His knees gave out then, and he sank to the floor, picking the jacket up and staring at it like it might attack him. With hands that trembled, he reached in and pulled the bottle out. It was kind of a nondescript thing, the color not quite white, not quite silver, with strange drawings etched into the glass. Nothing that looked familiar. Maybe a foreign language rather than the artwork he’d presumed it to be?
It didn’t matter what it was. He just wanted to know whether…
“Please don’t be there,” he whispered, turning the jacket so he could get to the inside pocket. But the envelope was right where he’d tucked it, filled with everything he’d taken to the beach.
If she was somehow miraculously alive, wouldn’t these be gone? But what about the other stuff? The furniture, the curtains? For crying out loud, he could see her jewelry box sitting on the dresser they’d shared.
Crawling over to the nightstand, Kyle grabbed the cordless and, with hands that shook so hard he could barely hold it, he pressed buttons he hadn’t used in three years.
“Hi, this is Maggie. I’m sorry I can’t take your call right now, but if you’d leave your name and number after the tone, I’ll get back to you as soon as I can. Have a wonderful day!”

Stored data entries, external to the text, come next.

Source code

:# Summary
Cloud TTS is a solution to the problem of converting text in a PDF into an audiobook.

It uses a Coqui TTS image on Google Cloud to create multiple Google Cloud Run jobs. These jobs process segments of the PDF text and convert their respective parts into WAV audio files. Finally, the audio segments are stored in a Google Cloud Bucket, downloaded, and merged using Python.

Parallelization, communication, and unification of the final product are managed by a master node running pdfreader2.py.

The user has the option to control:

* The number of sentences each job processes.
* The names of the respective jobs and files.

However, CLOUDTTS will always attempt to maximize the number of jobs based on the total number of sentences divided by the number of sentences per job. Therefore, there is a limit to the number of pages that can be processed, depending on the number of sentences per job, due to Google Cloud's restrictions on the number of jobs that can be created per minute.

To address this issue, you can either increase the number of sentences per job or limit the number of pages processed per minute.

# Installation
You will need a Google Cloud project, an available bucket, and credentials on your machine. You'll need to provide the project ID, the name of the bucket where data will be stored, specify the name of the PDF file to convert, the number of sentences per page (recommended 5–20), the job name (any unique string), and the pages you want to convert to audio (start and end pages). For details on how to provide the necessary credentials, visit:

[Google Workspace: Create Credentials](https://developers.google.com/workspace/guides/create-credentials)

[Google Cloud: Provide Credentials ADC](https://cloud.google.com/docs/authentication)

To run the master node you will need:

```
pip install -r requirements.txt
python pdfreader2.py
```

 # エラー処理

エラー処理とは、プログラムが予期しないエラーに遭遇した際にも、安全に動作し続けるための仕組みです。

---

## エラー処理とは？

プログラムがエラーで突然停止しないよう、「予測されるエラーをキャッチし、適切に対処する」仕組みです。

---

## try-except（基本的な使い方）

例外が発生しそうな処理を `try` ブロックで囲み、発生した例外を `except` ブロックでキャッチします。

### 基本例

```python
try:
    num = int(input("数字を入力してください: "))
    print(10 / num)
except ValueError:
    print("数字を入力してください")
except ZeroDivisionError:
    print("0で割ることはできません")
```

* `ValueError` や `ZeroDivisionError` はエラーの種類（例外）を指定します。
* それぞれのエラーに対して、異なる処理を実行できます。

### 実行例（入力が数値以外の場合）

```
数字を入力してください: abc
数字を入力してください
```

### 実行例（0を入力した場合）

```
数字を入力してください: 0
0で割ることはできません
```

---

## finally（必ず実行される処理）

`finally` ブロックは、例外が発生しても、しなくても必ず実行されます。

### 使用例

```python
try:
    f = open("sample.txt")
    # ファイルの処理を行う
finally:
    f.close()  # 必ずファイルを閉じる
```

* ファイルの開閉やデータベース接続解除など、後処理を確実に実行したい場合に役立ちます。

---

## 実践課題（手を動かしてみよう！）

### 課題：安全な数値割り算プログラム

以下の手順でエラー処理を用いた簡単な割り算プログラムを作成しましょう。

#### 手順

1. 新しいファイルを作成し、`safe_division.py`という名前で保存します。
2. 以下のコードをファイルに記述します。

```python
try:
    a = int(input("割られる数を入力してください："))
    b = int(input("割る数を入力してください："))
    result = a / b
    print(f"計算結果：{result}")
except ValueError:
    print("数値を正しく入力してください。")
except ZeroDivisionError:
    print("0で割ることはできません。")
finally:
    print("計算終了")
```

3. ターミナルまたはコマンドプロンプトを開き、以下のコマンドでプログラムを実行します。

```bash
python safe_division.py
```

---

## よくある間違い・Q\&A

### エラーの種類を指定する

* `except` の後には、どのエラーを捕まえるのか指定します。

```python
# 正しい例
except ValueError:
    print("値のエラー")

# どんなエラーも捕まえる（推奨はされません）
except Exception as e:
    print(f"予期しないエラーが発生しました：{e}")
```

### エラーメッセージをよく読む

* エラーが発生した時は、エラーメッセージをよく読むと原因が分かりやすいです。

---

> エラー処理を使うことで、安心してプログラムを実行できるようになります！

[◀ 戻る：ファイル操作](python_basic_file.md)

Scrambling to his feet, Kyle ran to the bathroom, dropped to his knees, and emptied the contents of his stomach in the toilet.
He’d once had a reaction to a shot, something about it causing his glucose to drop dramatically. All he remembered was that his body shook so violently he hurt all over. His teeth had chattered hard enough that he’d been afraid they might break, and the entire time he’d thought he was cold. Freezing, in fact. But it was just a reaction to the medicine and all he’d needed to do to remedy it was to eat a few bites of a candy bar.
He was having the same sort of reaction now, but he didn’t think candy was going to help much.